Written by: Erica Beeney, Rupert Wyatt
Directed by: Rupert Wyatt
Starring: John Goodman, Ashton Sanders, Jonathan Majors, Vera Farmiga, Alan Ruck, Madeline Brewer, Colson Baker
Rated: PG-13
Watch the trailer
Plot
After ten years of extraterrestrial occupation, residents of Chicago must decide whether to continue to live under alien rule or support the resistance.
Verdict
It's not bad, it's just shallow and unfocused. The movie never grabs you, making you wonder how you'd react under alien rule. It never asks any big questions either. It's more or less an action movie, and while the main characters are terrorists for which we're rooting, the movie doesn't capitalize on that reversal either.
Skip it.
Review
This starts in media res during what we later realize is an alien invasion. A decade later and aliens run the world. We don't see much of the aliens which helps. Less is usually more as aliens can quickly look more cartoon than realistic.

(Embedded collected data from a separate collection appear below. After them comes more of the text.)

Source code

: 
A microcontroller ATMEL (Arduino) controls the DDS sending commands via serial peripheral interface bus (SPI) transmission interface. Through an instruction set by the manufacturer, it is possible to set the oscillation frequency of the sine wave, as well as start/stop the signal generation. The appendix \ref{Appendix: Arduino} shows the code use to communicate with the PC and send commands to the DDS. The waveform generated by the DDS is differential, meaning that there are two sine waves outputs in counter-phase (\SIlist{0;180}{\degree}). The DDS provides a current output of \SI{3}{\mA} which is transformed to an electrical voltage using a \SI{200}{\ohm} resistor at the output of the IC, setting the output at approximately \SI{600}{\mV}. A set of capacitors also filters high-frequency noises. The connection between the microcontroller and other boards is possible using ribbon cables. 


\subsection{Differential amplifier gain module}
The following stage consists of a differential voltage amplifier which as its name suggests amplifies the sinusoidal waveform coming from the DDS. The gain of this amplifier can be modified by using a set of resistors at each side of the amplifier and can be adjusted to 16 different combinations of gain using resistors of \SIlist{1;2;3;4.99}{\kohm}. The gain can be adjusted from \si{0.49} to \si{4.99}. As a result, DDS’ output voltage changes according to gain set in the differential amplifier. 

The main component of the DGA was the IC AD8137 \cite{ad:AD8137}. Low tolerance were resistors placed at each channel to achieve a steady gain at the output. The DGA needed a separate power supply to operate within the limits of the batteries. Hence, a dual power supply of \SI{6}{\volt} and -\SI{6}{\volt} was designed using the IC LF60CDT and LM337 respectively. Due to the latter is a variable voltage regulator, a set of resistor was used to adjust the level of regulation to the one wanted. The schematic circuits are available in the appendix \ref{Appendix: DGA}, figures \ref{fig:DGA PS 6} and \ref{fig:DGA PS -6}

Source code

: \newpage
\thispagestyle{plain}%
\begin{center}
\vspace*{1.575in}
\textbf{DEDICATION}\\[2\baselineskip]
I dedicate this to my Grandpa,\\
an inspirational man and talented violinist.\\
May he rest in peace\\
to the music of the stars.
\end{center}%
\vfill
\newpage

A cop (John Goodman) is chasing the resistance despite all evidence pointing to them having been eradicated.
Humans work under alien rule. All data is processed and uploaded to aliens. It's a dystopia with a repressive regime. I like the premise though I have a lot of questions. How do the aliens communicate? What do they do with this data? Is it busy work or some sort of catalog?
While we later learn there are human translators, that's a very simple explanation when Arrival's entire plot is just about communication.

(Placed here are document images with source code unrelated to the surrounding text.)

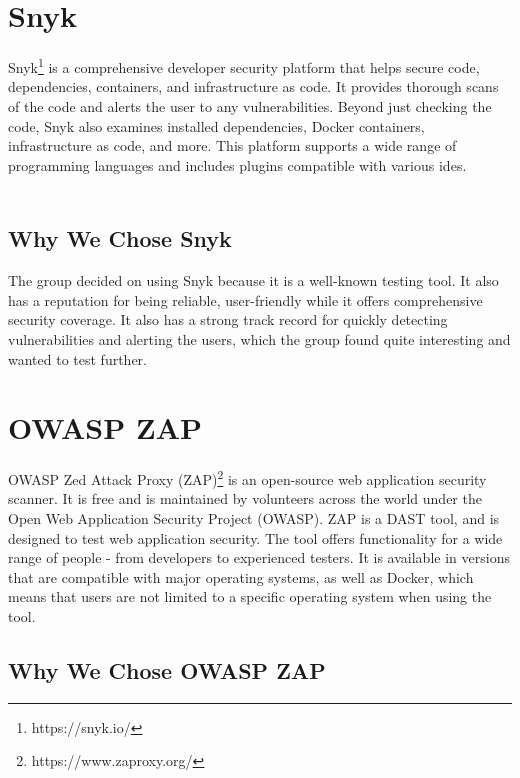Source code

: \section{Snyk}
Snyk\footnote{https://snyk.io/} is a comprehensive developer security platform that helps secure code, dependencies, containers, and infrastructure as code. It provides thorough scans of the code and alerts the user to any vulnerabilities. Beyond just checking the code, Snyk also examines installed dependencies, Docker containers, infrastructure as code, and more. This platform supports a wide range of programming languages and includes plugins compatible with various \acrlong{ide}s.\cite{snyk1}
\\~\\
\subsection{Why We Chose Snyk}
The group decided on using Snyk because it is a well-known testing tool. It also has a reputation for being reliable, user-friendly while it offers comprehensive security coverage. It also has a strong track record for quickly detecting vulnerabilities and alerting the users, which the group found quite interesting and wanted to test further. \cite{snyk3}
\section{OWASP ZAP}
OWASP Zed Attack Proxy (ZAP)\footnote{https://www.zaproxy.org/} is an open-source web application security scanner. It is free and is maintained by volunteers across the world under the Open Web Application Security Project (OWASP). ZAP is a DAST tool, and is designed to test web application security. The tool offers functionality for a wide range of people - from developers to experienced testers. It is available in versions that are compatible with major operating systems, as well as Docker, which means that users are not limited to a specific operating system when using the tool.\cite{owaspZAP}

\subsection{Why We Chose OWASP ZAP}

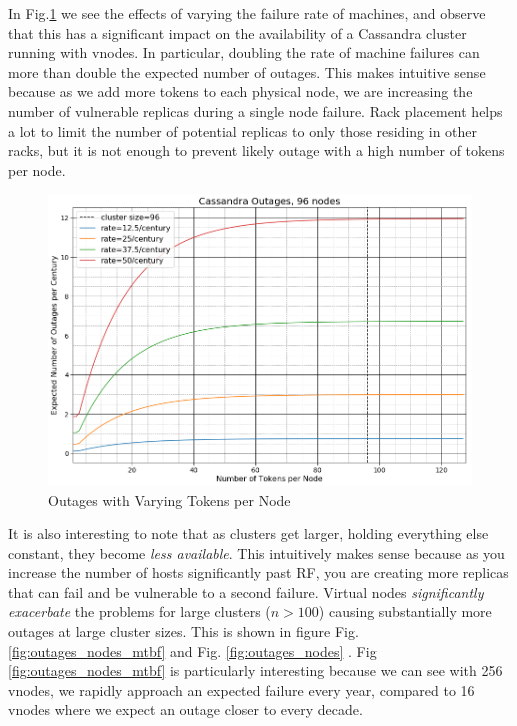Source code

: \documentclass{article}
\begin{document}
In Fig.\ref{fig:outages_all_vnodes} we see the effects of varying the failure
rate of machines, and observe that this has a significant impact on the
availability of a Cassandra cluster running with vnodes. In particular,
doubling the rate of machine failures can more than double the expected
number of outages. This makes intuitive sense because as we add more tokens
to each physical node, we are increasing the number of vulnerable replicas
during a single node failure. Rack placement helps a lot to limit the number
of potential replicas to only those residing in other racks, but it is not
enough to prevent likely outage with a high number of tokens per node.

\begin{figure}[H]
    \centering
    \includegraphics[width=1.0\textwidth]{images/outages_all_vnodes.png}
    \caption{Outages with Varying Tokens per Node}
    \label{fig:outages_all_vnodes}
\end{figure}

It is also interesting to note that as clusters get larger, holding everything
else constant, they become \textit{less available}. This intuitively makes
sense because as you increase the number of hosts significantly past RF,
you are creating more replicas that can fail and be vulnerable to a second
failure. Virtual nodes \textit{significantly exacerbate} the problems for
large clusters ($n > 100$) causing substantially more outages at large cluster
sizes. This is shown in figure Fig. \ref{fig:outages_nodes_mtbf} and
Fig. \ref{fig:outages_nodes} . Fig \ref{fig:outages_nodes_mtbf} is
particularly interesting because we can see with 256 vnodes, we rapidly
approach an expected failure every year, compared to 16 vnodes where we
expect an outage closer to every decade.
\end{document}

Captive State does not do a great job of relaying what it's like to live in this world. How would a decade of oppression change things? The movie has a few things happening, but where is it going? There should be more to this grim world where everyone is surveiled.

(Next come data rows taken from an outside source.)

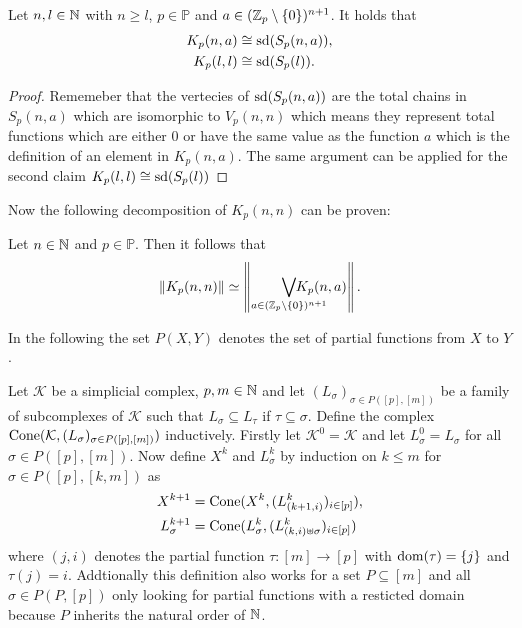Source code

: \begin{rem}\label{rem:kcongs}
  Let $n,l\in\mathbb{N}$ with $n \geq l$, $p\in\mathbb{P}$ and $a\in (\mathbb{Z}_p\setminus\{0\})^{n+1}$. It holds that
  \begin{align*}
    K_p(n,a) &\cong {\rm sd}(S_p(n,a)), \\
    K_p(l,l) &\cong {\rm sd}(S_p(l)).
  \end{align*}
\end{rem}

\begin{proof}
  Rememeber that the vertecies of ${\rm sd}(S_p(n,a))$ are the total chains in $S_p(n,a)$ which are isomorphic to $V_p(n,n)$ which means they represent total functions which are either 0 or have the same value as the function $a$ which is the definition of an element in $K_p(n,a)$. The same argument can be applied for the second claim $K_p(l,l) \cong {\rm sd}(S_p(l))$
\end{proof}

Now the following decomposition of $K_p(n,n)$ can be proven:
\begin{lemma}\label{lem:kpka}
  Let $n\in\mathbb{N}$ and $p\in\mathbb{P}$. Then it follows that
  \begin{equation*}
    \left\lVert K_p(n,n) \right\rVert \simeq \left\lVert \bigvee_{a\in(\Z_p\setminus\{0\})^{n+1}}\hspace*{-24px}K_p(n,a)\right\rVert.
  \end{equation*}
\end{lemma}

In the following the set $P(X, Y)$ denotes the set of partial functions from $X$ to $Y$.

\begin{defin}
  Let $\mathcal{K}$ be a simplicial complex, $p,m \in \mathbb{N}$ and let $(L_\sigma)_{\sigma \in P([p],[m])}$ be a family of subcomplexes of $\mathcal{K}$ such that $L_\sigma \subseteq L_\tau$ if $\tau \subseteq \sigma$. Define the complex ${\rm Cone}(\mathcal{K}, (L_\sigma)_{\sigma\in P([p],[m])})$ inductively. Firstly let $\mathcal{K}^0 = \mathcal{K}$ and let $L_\sigma^0 = L_\sigma$ for all $\sigma \in P([p],[m])$. Now define $X^k$ and $L_\sigma^k$ by induction on $k \leq m$ for $\sigma \in P([p], [k,m])$ as
  \begin{align*}
    X^{k+1} &= {\rm Cone}(X^k, (L^k_{(k+1,i)})_{i\in [p]}), \\
    L^{k+1}_\sigma &= {\rm Cone}(L^k_\sigma, (L^k_{(k,i)\uplus \sigma})_{i\in [p]})
  \end{align*}
  where $(j,i)$ denotes the partial function $\tau\colon [m] \to [p]$ with ${\rm dom}(\tau) = \{j\}$ and $\tau(j) = i$.
  Addtionally this definition also works for a set $P \subseteq [m]$ and all $\sigma \in P(P, [p])$ only looking for partial functions with a resticted domain because $P$ inherits the natural order of $\mathbb{N}$.
\end{defin}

This gets intense towards the end. The resistance survived and are planning an explosion to topple the aliens. It's terrorism, but we're rooting for the terrorists because they are the resistance that want to restore the world we know. I like that this twists an attack into something good, well possibly.
Is Chicago the aliens home base? I'd think they have multiple aliens sites, so what good does destroying one base do?
The ending is a bit of a fake out. It just feels hollow as it connects all the pieces. Did the attack succeed or fail? That's a bit ambiguous at first but we finally get all the answers. Unfortunately it's not that satisfying.
This is adjacent in theme to Arrival (read my review), taking place years later after alien contact, but it lacks the depth of plot and characters. Arrival's entire plot focuses on how to communicate with aliens, where Captive State glosses over that and jumps into defeating aliens that are clearly superior. It's an underdog plight that I don't quite believe.